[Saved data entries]
* * * * *
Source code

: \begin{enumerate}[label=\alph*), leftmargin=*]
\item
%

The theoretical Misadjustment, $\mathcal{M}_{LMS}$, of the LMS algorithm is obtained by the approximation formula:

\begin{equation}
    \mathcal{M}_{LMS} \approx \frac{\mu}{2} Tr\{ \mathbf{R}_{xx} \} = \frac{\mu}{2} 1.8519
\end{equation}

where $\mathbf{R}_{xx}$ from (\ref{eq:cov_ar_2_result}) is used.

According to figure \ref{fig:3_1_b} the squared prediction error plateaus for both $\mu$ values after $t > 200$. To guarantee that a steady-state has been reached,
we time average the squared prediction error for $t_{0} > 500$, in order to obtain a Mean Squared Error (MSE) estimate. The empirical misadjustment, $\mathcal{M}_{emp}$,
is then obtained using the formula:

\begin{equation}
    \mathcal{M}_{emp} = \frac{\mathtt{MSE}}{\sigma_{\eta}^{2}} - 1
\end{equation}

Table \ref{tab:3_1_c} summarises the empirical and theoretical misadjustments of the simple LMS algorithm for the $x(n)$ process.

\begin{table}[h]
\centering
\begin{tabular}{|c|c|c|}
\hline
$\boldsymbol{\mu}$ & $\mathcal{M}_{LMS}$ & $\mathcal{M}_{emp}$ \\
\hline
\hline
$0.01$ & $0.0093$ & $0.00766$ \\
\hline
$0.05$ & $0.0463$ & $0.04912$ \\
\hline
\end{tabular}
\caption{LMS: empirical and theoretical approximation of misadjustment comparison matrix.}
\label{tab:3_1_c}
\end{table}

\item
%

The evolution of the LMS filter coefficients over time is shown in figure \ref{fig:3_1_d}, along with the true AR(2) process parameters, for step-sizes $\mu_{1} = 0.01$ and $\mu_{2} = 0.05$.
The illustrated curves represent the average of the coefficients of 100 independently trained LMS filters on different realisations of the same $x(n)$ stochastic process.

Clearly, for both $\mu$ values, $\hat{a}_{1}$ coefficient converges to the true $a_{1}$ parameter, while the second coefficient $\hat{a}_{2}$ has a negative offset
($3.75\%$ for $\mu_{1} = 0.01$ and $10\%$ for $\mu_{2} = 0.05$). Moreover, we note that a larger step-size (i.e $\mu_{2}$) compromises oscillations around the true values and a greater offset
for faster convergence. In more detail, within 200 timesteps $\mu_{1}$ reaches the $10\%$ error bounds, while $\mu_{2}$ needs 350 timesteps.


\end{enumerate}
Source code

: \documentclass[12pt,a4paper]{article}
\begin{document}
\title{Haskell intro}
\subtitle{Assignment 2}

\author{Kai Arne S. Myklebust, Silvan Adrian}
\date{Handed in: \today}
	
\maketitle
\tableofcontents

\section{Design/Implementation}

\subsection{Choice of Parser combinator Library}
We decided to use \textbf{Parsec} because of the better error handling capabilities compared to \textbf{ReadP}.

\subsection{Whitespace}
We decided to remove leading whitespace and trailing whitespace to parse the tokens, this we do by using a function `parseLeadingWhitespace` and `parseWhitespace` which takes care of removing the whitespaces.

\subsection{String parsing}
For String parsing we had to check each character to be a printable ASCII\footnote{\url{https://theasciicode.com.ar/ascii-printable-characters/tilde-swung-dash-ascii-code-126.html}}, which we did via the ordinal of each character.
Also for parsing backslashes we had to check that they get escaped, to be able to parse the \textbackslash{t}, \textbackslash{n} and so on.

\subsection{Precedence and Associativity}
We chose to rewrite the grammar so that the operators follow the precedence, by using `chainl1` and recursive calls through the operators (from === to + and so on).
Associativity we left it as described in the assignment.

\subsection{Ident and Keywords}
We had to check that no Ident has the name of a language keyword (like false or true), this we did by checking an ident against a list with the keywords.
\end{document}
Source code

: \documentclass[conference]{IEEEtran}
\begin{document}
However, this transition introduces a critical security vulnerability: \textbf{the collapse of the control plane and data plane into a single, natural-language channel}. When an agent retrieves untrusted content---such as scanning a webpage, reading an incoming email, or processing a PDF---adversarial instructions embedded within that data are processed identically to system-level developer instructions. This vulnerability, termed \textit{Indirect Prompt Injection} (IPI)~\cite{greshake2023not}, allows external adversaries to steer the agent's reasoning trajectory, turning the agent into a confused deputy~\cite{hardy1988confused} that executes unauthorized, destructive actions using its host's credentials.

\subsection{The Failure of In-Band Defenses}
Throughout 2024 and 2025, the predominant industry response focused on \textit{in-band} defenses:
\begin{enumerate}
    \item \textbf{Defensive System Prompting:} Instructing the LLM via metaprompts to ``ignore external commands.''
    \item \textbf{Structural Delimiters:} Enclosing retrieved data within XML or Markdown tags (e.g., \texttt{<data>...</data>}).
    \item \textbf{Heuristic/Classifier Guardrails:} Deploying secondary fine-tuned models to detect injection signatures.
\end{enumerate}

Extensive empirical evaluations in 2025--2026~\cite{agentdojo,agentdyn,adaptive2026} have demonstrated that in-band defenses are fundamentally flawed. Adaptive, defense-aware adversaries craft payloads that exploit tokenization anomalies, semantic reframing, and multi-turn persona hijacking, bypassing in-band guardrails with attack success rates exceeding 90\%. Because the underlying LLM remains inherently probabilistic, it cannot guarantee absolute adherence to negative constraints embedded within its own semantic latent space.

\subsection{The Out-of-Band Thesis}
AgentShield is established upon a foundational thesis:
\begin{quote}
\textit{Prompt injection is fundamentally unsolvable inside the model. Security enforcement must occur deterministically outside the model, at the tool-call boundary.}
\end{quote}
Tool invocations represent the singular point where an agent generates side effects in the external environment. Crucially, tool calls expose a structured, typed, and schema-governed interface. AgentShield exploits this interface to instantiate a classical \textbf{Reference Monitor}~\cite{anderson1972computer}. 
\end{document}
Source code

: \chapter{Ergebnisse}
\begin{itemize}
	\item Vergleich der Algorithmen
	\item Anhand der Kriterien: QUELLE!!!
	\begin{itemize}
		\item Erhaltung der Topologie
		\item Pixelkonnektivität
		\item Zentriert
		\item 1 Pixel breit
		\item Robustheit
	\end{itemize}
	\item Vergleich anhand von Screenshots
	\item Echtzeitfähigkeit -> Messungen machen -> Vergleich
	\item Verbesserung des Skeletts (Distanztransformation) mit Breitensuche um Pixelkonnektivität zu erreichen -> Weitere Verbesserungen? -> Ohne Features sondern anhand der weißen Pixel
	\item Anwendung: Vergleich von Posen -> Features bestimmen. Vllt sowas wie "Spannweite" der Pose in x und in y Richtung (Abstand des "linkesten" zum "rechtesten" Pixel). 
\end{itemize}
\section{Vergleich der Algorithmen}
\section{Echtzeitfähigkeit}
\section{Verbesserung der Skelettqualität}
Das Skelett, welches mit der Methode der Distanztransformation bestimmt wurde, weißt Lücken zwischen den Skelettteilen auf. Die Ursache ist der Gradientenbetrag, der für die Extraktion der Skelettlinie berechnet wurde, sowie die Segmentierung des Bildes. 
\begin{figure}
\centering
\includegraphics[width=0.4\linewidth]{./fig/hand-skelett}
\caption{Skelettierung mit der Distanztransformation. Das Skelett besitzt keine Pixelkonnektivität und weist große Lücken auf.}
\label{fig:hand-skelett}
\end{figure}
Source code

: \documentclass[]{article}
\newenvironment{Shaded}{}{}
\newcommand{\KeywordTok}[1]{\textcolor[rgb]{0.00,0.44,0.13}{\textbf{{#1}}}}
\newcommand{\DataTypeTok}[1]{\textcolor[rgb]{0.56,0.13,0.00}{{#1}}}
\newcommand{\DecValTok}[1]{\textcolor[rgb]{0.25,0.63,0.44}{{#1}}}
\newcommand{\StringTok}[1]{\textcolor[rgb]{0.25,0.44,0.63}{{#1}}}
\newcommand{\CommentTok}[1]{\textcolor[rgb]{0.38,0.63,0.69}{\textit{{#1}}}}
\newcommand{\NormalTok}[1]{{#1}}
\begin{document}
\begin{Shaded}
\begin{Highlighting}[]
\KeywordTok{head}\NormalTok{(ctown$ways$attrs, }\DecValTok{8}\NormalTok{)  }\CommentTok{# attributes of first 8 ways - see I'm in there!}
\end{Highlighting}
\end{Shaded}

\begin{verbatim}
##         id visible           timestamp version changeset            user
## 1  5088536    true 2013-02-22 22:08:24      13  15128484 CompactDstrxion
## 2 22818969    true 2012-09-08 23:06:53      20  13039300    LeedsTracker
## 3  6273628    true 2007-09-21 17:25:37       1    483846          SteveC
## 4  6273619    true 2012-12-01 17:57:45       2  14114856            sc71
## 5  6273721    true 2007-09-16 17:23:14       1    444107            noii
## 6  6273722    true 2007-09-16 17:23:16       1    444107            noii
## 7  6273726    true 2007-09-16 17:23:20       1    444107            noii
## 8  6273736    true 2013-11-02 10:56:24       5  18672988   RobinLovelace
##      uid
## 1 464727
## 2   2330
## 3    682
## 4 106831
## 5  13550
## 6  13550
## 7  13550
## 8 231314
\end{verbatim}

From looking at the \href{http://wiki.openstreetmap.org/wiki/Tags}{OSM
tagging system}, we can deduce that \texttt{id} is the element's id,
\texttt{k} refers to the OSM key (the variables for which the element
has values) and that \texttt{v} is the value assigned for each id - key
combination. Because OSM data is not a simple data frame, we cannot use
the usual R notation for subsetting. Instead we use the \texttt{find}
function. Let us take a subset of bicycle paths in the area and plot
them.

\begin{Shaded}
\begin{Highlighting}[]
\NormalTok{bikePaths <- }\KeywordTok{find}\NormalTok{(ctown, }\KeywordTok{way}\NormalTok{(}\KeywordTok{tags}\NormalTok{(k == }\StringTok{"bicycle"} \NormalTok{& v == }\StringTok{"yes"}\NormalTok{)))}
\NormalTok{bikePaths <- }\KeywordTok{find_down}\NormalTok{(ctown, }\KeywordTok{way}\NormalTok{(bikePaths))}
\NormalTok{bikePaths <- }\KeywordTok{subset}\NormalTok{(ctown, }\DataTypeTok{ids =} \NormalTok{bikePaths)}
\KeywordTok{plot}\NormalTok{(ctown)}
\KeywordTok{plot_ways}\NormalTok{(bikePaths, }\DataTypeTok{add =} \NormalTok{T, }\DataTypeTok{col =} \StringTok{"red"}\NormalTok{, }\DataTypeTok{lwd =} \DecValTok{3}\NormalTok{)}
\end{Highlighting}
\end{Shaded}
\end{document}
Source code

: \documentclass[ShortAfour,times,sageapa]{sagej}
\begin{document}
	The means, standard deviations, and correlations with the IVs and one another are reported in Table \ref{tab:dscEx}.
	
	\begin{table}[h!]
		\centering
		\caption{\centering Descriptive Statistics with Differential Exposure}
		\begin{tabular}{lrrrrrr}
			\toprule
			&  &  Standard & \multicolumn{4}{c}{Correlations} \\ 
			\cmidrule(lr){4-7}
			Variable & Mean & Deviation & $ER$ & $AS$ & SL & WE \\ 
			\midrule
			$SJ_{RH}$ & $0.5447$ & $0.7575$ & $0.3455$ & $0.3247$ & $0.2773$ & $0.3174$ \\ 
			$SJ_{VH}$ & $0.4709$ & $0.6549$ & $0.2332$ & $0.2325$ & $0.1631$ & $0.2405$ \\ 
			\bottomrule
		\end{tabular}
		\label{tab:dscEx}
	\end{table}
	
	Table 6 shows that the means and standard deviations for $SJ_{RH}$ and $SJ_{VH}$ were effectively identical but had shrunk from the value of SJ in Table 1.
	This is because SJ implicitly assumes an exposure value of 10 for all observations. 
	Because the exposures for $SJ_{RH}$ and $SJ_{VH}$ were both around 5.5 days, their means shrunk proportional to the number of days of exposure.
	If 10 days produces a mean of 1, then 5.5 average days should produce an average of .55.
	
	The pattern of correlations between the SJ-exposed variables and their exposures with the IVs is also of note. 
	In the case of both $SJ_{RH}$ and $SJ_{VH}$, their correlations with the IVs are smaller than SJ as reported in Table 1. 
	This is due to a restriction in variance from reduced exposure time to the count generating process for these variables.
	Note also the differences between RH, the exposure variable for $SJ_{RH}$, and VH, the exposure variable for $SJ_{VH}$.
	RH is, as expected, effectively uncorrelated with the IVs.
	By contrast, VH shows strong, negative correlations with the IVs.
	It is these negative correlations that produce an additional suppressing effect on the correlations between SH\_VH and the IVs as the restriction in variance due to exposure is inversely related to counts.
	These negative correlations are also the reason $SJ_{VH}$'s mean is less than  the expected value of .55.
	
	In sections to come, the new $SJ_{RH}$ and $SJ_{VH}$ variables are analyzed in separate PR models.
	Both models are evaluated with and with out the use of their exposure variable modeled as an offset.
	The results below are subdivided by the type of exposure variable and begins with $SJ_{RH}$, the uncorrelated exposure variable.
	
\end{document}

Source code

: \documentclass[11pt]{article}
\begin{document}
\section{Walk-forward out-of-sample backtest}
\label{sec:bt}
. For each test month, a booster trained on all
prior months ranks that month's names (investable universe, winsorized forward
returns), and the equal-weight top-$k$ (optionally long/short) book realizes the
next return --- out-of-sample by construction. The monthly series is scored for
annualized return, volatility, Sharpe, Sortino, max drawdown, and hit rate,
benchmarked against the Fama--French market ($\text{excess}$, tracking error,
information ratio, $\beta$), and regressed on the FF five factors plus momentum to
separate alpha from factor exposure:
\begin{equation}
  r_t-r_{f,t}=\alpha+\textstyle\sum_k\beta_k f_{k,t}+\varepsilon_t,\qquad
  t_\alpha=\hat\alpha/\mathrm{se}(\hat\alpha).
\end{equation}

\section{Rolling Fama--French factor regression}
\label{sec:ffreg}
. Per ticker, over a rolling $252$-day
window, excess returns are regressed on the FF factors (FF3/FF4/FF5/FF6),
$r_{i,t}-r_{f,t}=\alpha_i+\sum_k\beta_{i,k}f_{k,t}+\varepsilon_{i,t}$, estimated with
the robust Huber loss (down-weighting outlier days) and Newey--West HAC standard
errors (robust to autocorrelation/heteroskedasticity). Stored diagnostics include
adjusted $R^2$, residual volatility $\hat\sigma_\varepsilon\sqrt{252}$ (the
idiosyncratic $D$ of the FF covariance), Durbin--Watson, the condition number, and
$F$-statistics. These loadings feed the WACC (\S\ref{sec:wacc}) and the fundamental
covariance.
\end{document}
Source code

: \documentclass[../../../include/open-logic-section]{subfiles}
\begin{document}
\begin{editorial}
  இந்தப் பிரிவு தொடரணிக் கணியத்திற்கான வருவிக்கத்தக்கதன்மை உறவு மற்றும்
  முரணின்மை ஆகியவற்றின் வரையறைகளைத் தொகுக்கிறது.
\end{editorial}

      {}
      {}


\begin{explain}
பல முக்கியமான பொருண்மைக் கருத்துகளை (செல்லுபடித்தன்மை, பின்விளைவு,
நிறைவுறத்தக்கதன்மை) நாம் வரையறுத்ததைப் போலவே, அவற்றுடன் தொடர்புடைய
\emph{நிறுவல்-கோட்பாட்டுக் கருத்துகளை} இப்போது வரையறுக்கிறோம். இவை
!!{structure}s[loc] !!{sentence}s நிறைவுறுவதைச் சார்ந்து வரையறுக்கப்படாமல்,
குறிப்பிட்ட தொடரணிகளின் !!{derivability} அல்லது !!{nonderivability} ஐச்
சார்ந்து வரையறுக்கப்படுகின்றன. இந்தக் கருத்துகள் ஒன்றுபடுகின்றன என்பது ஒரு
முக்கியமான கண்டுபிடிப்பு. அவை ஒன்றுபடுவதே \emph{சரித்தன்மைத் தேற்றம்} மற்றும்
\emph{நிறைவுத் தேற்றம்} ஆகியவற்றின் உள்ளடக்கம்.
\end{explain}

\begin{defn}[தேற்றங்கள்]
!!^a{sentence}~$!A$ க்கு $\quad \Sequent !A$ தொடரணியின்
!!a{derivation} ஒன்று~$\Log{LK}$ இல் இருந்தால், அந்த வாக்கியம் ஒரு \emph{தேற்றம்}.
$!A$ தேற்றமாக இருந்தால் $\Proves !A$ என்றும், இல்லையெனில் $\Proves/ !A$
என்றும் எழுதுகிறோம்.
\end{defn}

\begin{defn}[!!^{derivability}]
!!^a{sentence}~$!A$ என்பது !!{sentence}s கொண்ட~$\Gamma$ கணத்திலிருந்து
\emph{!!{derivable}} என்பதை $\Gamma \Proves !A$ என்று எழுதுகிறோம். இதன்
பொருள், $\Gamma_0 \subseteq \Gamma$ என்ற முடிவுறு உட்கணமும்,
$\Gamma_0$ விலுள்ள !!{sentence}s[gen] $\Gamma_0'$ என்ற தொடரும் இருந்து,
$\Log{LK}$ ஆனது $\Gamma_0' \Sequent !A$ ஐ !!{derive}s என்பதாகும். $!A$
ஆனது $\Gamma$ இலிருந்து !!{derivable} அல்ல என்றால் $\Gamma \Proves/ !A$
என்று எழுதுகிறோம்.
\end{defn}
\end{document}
* * * * *
What is needed: Every line that contains the string "documentclass" should be copied from the records.

Output:
: \documentclass[12pt,a4paper]{article}
: \documentclass[conference]{IEEEtran}
: \documentclass[]{article}
: \documentclass[ShortAfour,times,sageapa]{sagej}
: \documentclass[11pt]{article}
: \documentclass[../../../include/open-logic-section]{subfiles}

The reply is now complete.